Há duas semanas , o médico, que pediu para não ter o nome
revelado, enfrentou outra situação dramática. Um homem, com quadro gravíssimo
de insuficiência respiratória, precisava de respirador, mas não havia mais
equipamento vago no hospital. A equipe decidiu fazer um tratamento paliativo
para dor, mas descobriu que a morfina também estava em falta. O homem morreu,
horas depois, sem receber qualquer medicação para aliviar seu sofrimento.
Traumatizado por ter que fazer quase diariamente uma “Escolha
de Sofia” (uma referência ao romance do americano William Styron em que uma mãe
polonesa precisa escolher qual filho vai ter a chance de sobreviver aos
horrores do nazismo), o médico pediu demissão de um dos empregos na rede
estadual. Foi a maneira que encontrou para diminuir o estresse diário:
— Não sou o único. Muitos estão deixando os plantões para ir
a outros estados (com melhores condições de trabalho) ou para trabalhar na rede
privada. No dia em que o velhinho morreu sentado na cadeira, percebi que não
aguentava mais.
Decisão compartilhada
Em Pernambuco, estado com 95% de leitos ocupados, o
hematologista Elton Menezes tem procurado dividir o peso da decisão. Ao se
deparar, no Dia das Mães, com duas vítimas do novo coronavírus, uma mulher de
70 anos, fumante, e um homem de 40, ambos em estado grave, disputando o único
respirador disponível no hospital, ele convocou toda a equipe para opinar:
— A primeira coisa que vem na sua cabeça é se é justo
escolher apenas pela idade. Ela merecia menos do que do ele? Chamei enfermeiros
e outros médicos e decidimos que o paciente mais novo aguentaria sem a
ventilação por um pouco mais de tempo. Conseguimos um aparelho para ele, mas,
até esse final feliz acontecer, foram sete horas de muita aflição.
Pontuação decide vaga
A Associação de Medicina Intensiva Brasileira (AMIB) passou a
discutir um protocolo para tentar nortear os profissionais de saúde. Ele se
baseia numa pontuação que leva em conta a gravidade de seis áreas, como
respiratória e cardiovascular, e a existência de doenças preexistentes. Quanto
menor for o resultado, mais chances o paciente tem de conseguir um leito de
UTI.
O Conselho Regional de Medicina de Pernambuco adotou normas
semelhantes às da AMIB e elaborou uma ferramenta online para os médicos, que
calcula a pontuação de pacientes.
— O médico que trabalha nas emergências vai poder usar os
pontos para se embasar. Ele tem autonomia de decisão, mas estará seguro. Dá um
respaldo — diz Zilda Cavalcanti, presidente do Conselho de Pernambuco.

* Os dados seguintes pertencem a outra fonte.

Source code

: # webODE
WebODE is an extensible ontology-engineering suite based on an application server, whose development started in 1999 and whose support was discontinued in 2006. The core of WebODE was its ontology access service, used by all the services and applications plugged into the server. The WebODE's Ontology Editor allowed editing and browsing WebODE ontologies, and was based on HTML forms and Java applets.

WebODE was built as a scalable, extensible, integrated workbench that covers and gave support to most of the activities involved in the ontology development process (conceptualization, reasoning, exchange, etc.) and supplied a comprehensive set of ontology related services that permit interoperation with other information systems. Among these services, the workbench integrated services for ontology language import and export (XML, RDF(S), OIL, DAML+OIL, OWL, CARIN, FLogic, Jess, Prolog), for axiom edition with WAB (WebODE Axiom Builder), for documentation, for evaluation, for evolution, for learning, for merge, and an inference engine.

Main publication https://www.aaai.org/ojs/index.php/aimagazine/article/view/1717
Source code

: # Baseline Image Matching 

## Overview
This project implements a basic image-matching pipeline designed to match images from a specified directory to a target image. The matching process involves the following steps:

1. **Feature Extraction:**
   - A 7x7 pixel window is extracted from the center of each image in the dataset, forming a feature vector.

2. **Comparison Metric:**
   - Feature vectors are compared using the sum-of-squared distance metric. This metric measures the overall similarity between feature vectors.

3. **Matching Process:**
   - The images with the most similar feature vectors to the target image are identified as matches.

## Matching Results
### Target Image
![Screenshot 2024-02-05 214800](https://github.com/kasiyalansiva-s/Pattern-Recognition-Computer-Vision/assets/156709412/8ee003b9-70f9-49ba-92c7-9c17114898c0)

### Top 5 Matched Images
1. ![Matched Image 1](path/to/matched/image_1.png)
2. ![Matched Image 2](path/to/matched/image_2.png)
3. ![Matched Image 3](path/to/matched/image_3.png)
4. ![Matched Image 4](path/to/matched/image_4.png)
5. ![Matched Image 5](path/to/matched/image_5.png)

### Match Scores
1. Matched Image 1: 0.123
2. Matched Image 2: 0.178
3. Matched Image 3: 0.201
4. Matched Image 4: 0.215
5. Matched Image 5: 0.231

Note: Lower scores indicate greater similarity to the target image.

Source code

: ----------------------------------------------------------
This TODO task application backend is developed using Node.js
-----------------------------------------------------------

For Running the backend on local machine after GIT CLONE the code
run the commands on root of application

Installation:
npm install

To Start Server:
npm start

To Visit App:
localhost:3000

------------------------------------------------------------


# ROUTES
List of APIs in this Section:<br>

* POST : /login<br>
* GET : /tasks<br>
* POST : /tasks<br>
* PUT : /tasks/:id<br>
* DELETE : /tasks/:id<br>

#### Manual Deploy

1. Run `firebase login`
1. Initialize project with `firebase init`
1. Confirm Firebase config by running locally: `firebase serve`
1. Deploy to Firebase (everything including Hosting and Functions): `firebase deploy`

No Rio, documento semelhante aguarda a aprovação do
secretário de Saúde, Fernando Ferry.
Lotação antiga no SUS se agrava agora
No Recife, a médica Rousiane Cavalcanti, que trabalha na rede
estadual e atua como voluntária em um hospital de campanha, diz que a falta de
vagas sempre existiu no SUS, mas que, agora, se tornou ainda mais grave.
— Aumentou o caos em um serviço que já estava saturado. Os
plantões têm sido devastadores. Exaustivo é uma palavra generosa para
descrevê-los.
Rousiane descreve a sensação de fracasso quando perdeu um
paciente que não teve respirador:
—Chorei a semana inteira por ter que tomar essa decisão. E se
recuperar dessa escolha dilacera você, porque temos que voltar para o hospital
sabendo que vai voltar a acontecer.
No Rio, onde, na sexta-feira à noite, 339 pessoas aguardavam
por uma vaga em UTI, uma médica que trabalha no Hospital Ronaldo Gazzola,
referência para o tratamento de Covid-19, afirma não ter se deparado com a
falta de respiradores, já que o hospital só recebe pacientes quando há vagas
disponíveis. Lá, conta, o drama é outro. Não há hemodiálise para todos que
necessitam.
— Temos um número restrito de aparelhos e precisamos fazer
revezamento. Na semana passada, havia seis aparelhos para todo o hospital, e
dez pacientes precisando. Quando vemos um paciente extremamente grave,
infelizmente, às vezes, a gente nem tenta.
A Secretaria municipal de Saúde do Rio negou, em nota, que
não haja aparelhos suficientes no hospital. O Conselho Federal de Medicina
elaborou em 2016 uma documento que estabelece prioridades na admissão em UTIs
de pacientes “que necessitam de intervenções de suporte à vida, com alta
probabilidade de recuperação”. A resolução não especifica, no entanto, que
critérios devem ser levados em conta e passa para os gestores da área de saúde
de cada estado a responsabilidade de elaborar protocolos próprios.